Eso es lo que ocurre en las entidades federativas. Es una reproducción fiel y exacta de lo que ocurría hace tiempo en el poder presidencial. Y lejos de que, en los estados, esta práctica se eliminara con la alternancia de partidos en el poder federal, sus efectos se acentuaron. Esto, debido a que antes el Presidente de la República —jefe de Estado, jefe del Gobierno y jefe del Partido predominante— era el dique y el “filtro” de los gobernadores. Esa muralla del ejercicio del poder desapareció.
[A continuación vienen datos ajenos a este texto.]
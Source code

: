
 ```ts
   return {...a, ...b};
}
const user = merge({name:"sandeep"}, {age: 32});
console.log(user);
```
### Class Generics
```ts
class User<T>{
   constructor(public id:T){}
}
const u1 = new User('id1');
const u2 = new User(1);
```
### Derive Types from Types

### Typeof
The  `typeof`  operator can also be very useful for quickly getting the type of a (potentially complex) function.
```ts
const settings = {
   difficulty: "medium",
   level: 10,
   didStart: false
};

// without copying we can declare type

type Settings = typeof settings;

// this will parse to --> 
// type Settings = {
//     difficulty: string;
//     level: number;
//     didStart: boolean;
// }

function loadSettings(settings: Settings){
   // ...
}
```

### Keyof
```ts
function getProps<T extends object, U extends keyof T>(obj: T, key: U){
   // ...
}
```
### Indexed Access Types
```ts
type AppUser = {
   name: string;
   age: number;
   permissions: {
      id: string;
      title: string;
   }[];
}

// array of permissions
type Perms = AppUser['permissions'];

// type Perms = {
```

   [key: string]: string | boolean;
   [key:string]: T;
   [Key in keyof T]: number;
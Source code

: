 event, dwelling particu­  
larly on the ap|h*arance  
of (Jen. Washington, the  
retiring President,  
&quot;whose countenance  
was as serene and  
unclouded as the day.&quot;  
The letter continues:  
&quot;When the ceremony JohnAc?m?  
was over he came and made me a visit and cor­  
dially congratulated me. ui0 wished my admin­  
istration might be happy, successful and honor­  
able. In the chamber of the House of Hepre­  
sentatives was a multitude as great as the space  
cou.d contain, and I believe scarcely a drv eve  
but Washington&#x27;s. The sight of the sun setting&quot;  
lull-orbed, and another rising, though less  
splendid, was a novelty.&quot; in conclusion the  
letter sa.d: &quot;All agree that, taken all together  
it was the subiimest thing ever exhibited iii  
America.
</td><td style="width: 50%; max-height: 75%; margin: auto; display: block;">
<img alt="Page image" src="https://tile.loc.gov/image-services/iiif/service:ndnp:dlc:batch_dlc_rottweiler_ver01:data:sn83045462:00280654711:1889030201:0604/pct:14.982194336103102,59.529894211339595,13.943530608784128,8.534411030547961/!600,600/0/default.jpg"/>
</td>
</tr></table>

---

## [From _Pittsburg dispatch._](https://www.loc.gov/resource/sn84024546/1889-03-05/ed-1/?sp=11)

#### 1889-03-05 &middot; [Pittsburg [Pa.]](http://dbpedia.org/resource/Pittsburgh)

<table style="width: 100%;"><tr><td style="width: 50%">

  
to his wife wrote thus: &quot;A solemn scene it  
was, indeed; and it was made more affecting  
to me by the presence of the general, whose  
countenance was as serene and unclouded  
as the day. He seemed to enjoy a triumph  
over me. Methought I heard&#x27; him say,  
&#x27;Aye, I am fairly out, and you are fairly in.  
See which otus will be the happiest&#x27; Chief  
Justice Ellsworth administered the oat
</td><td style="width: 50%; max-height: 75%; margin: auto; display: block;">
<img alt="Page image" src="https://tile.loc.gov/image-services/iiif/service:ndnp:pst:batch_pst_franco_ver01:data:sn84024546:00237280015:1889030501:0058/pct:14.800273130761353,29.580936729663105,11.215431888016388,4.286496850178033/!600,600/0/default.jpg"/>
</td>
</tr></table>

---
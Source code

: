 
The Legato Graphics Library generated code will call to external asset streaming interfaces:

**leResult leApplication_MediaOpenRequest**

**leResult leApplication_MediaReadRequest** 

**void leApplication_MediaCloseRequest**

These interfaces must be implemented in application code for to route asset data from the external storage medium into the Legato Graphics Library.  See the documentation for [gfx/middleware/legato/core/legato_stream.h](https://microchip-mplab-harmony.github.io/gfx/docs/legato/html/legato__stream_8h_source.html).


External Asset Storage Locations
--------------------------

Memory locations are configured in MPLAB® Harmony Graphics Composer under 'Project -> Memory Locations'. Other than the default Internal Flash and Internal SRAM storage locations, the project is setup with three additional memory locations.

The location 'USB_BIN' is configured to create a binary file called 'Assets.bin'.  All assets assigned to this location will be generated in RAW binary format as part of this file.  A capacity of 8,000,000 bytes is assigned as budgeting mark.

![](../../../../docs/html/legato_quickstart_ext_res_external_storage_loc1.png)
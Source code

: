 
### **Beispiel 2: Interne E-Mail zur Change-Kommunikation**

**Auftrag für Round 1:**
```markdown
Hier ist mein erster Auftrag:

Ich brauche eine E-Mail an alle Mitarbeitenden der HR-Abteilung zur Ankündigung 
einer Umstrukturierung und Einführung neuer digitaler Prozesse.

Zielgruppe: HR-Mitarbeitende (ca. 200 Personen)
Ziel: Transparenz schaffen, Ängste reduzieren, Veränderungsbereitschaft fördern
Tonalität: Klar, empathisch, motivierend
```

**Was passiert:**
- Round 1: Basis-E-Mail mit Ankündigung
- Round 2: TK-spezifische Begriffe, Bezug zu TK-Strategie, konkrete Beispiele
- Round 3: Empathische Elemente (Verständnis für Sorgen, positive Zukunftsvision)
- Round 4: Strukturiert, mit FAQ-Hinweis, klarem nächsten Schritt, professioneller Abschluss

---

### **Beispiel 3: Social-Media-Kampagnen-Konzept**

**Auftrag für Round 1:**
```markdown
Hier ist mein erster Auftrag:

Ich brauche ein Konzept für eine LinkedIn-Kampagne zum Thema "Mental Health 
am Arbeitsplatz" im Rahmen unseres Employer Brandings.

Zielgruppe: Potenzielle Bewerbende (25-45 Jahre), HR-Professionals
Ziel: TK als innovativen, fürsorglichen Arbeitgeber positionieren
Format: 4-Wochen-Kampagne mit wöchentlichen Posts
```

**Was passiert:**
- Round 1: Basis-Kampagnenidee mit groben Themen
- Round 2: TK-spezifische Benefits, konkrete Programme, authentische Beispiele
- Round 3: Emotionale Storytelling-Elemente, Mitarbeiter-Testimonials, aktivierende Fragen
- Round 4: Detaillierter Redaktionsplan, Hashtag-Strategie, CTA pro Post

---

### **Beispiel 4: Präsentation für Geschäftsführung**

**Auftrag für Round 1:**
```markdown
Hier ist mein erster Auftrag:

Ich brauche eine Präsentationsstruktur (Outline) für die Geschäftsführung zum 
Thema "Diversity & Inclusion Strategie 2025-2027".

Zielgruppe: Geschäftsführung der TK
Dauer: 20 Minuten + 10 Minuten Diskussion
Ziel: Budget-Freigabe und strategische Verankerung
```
Y como no hubo sustitución, los mandatarios estatales —que antes estaban subordinados al Presidente—, ahora sí pudieron ejercer su poder a plenitud, aunque después con desproporciones.
DOBLEMENTE MAL
Uno de los problemas, en todo esto, es la calidad de gobernantes que esos Mandatarios omnipotentes, están heredando a los territorios que gobiernan, y que a partir de terceros pretenden seguir controlando. Hoy, los “figurines” de poca capacidad de gobierno, se reproducen aceleradamente. Y la otra cuestión no menos grave, es que quienes hoy prometen “cambio” y un mejor gobierno, llegarán a sentarse exactamente a la misma silla que hoy ocupan quienes ellos descalifican. Y una vez sentados, ejercerán el poder como sus adversarios. Para que haya democracia, deben primero ocurrir cambios de fondo. Nada se resuelve con esperanza e, incluso, con la sola alternancia.